Aim of the task
When the string "recommendation" is part of a line in the data below, report the whole line.

+++ Source records +++

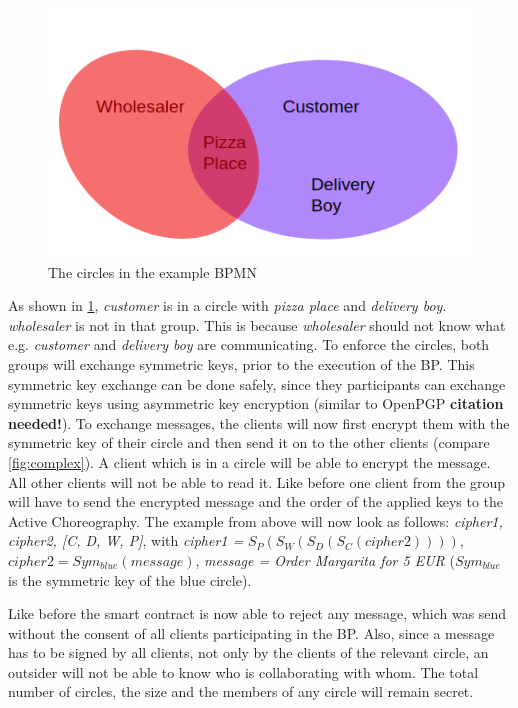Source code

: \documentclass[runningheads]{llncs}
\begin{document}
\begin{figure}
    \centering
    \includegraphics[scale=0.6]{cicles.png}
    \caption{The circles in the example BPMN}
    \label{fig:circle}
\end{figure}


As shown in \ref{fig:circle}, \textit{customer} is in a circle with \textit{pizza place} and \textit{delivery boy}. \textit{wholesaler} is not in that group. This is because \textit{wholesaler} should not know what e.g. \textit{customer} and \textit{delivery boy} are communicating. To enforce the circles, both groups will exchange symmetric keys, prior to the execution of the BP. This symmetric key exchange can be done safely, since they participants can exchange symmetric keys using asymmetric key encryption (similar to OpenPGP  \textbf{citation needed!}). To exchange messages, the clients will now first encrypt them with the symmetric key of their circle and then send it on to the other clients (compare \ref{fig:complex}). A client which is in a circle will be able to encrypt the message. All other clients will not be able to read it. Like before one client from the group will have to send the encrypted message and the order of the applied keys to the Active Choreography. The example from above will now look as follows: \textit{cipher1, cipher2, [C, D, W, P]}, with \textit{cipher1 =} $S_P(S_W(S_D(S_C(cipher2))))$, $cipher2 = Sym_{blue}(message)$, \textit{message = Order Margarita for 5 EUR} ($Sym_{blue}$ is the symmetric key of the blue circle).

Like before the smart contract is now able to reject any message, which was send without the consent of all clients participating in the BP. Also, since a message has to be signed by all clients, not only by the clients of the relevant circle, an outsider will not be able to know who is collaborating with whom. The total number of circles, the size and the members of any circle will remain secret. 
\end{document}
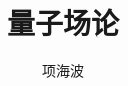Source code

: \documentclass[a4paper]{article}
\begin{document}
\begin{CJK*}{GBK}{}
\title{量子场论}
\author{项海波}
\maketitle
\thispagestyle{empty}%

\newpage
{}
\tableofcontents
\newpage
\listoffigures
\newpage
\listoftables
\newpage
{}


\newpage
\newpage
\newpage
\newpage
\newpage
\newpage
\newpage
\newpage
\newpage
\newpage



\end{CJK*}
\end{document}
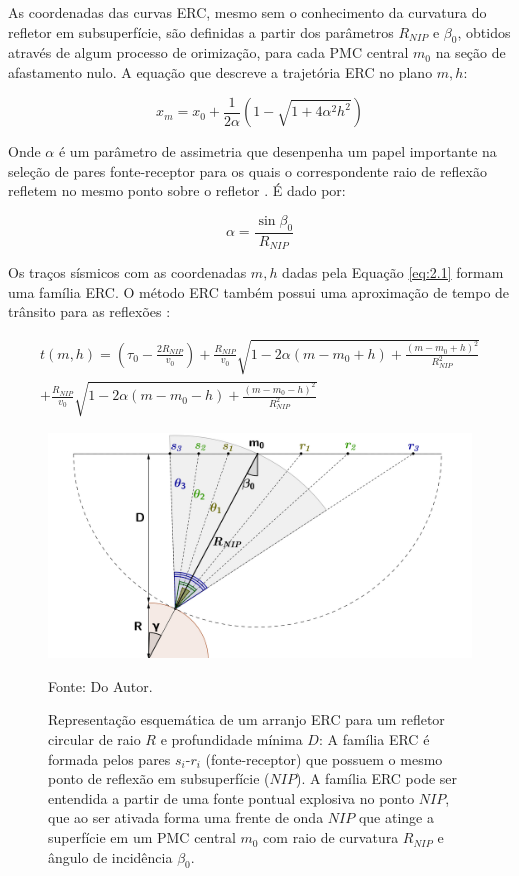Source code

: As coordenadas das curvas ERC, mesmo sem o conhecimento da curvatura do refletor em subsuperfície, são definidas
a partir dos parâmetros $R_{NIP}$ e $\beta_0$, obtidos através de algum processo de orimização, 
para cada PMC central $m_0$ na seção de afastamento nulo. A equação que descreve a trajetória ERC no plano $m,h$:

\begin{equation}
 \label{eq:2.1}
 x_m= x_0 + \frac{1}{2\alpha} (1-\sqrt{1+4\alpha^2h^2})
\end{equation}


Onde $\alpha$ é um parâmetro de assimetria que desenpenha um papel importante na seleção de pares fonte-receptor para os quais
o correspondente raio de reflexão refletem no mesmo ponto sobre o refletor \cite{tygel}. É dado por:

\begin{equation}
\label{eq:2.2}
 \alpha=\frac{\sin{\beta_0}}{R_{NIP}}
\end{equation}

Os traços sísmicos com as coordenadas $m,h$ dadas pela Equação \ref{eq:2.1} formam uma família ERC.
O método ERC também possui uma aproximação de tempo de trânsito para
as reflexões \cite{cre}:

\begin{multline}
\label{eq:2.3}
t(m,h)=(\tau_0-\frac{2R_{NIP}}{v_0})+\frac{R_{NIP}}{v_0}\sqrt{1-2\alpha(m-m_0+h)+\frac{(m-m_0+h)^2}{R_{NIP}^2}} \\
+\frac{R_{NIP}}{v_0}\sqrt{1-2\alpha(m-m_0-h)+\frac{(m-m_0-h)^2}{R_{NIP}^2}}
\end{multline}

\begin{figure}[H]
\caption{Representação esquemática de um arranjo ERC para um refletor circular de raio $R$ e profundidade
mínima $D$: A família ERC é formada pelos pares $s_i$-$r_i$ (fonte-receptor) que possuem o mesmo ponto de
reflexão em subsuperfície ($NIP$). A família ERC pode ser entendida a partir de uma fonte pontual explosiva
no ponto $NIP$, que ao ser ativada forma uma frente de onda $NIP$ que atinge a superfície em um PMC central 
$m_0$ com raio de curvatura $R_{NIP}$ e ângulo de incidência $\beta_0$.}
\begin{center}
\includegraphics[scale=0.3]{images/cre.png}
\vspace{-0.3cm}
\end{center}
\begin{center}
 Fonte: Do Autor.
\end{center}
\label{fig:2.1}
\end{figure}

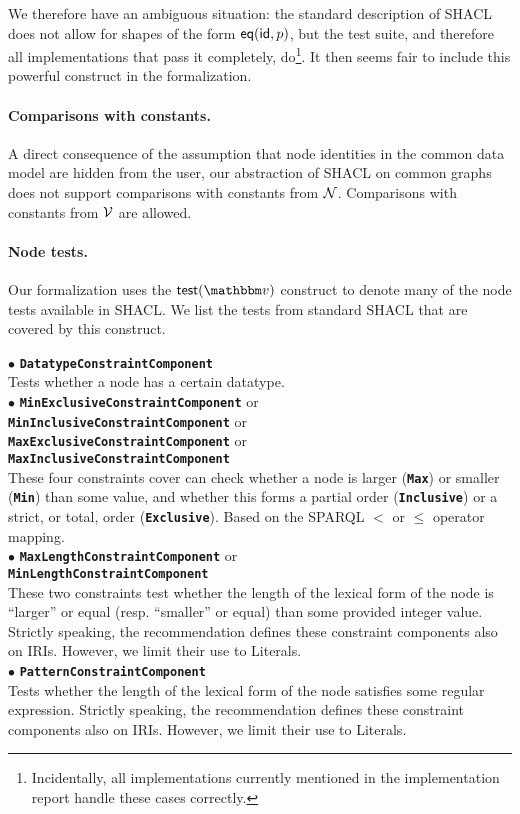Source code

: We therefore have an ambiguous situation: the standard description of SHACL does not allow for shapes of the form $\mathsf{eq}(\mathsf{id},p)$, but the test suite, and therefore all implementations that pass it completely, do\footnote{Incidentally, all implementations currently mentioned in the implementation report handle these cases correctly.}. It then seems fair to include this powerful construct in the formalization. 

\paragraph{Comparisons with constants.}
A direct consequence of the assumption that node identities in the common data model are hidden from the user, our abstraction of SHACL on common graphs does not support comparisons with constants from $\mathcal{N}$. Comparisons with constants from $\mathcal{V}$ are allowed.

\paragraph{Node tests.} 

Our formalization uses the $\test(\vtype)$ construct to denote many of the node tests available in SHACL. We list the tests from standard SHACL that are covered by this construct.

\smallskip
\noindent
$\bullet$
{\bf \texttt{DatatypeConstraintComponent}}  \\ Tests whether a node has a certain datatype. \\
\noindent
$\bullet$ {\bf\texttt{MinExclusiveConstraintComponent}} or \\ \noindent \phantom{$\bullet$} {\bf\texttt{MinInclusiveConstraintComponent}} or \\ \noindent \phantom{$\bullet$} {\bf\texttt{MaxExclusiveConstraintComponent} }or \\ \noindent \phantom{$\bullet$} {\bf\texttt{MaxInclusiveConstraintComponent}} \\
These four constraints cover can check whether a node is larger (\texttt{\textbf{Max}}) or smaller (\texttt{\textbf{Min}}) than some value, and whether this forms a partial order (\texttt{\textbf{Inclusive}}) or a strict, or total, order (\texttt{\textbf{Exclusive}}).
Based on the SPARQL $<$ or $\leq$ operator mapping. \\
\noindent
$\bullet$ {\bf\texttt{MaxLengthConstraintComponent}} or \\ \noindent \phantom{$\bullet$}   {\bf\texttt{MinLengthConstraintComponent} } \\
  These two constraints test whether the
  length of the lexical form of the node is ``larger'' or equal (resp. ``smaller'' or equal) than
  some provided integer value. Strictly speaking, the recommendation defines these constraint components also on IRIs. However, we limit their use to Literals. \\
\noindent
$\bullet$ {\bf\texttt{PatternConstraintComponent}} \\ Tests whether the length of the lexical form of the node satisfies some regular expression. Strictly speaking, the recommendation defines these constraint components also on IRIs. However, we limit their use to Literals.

+++
+++ Source records +++

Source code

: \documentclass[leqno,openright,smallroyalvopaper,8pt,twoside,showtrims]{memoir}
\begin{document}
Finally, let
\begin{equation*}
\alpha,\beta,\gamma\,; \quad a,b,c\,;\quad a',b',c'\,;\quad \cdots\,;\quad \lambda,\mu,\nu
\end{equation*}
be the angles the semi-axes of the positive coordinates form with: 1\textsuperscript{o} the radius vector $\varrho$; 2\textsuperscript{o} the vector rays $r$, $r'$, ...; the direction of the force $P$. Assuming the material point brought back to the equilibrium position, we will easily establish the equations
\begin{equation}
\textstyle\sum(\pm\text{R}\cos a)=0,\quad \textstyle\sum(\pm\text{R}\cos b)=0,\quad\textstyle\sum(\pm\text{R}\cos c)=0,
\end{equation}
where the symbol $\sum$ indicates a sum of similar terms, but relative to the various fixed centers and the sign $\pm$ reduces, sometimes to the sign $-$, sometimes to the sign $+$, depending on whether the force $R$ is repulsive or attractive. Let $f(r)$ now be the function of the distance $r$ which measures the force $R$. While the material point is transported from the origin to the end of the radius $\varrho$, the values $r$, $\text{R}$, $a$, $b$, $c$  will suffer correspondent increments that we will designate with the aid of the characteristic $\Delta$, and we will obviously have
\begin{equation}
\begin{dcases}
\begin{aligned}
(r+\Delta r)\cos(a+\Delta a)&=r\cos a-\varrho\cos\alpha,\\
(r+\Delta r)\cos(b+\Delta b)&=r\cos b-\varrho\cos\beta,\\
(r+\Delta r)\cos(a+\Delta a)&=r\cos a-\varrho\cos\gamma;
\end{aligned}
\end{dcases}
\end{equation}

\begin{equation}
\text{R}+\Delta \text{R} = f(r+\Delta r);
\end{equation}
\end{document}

+++
+++ Source records +++

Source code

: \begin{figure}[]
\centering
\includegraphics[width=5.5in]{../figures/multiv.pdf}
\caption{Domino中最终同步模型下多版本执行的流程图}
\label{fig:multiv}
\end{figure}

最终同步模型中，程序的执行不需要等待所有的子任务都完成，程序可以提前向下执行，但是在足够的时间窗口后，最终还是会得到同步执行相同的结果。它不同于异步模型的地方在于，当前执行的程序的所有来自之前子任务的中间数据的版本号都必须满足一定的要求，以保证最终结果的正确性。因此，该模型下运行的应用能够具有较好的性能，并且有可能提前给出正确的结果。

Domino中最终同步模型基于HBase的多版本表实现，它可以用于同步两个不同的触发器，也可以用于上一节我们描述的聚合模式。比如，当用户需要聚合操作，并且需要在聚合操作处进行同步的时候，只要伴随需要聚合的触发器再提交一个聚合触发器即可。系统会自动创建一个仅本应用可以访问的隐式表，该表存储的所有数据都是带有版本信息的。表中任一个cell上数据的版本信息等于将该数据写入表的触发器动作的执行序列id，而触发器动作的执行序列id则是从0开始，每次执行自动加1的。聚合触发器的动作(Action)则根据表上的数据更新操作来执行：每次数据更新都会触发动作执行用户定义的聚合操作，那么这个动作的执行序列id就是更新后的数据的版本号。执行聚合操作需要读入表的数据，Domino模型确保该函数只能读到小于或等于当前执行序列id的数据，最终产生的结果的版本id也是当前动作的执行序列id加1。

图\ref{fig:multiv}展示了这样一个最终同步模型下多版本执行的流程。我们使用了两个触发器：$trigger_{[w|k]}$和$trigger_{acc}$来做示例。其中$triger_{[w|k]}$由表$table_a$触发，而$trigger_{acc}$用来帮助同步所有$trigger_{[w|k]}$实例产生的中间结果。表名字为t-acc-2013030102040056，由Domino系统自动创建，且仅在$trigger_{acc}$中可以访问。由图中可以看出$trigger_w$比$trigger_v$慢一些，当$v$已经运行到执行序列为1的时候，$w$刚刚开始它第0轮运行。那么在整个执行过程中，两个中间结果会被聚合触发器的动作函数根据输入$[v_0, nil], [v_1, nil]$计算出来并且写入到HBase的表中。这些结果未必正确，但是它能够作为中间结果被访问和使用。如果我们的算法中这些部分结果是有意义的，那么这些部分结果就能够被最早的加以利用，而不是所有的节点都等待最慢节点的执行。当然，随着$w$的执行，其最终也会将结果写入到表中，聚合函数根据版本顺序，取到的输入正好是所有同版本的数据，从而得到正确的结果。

+++

Answer area
  some provided integer value. Strictly speaking, the recommendation defines these constraint components also on IRIs. However, we limit their use to Literals. \\
$\bullet$ {\bf\texttt{PatternConstraintComponent}} \\ Tests whether the length of the lexical form of the node satisfies some regular expression. Strictly speaking, the recommendation defines these constraint components also on IRIs. However, we limit their use to Literals.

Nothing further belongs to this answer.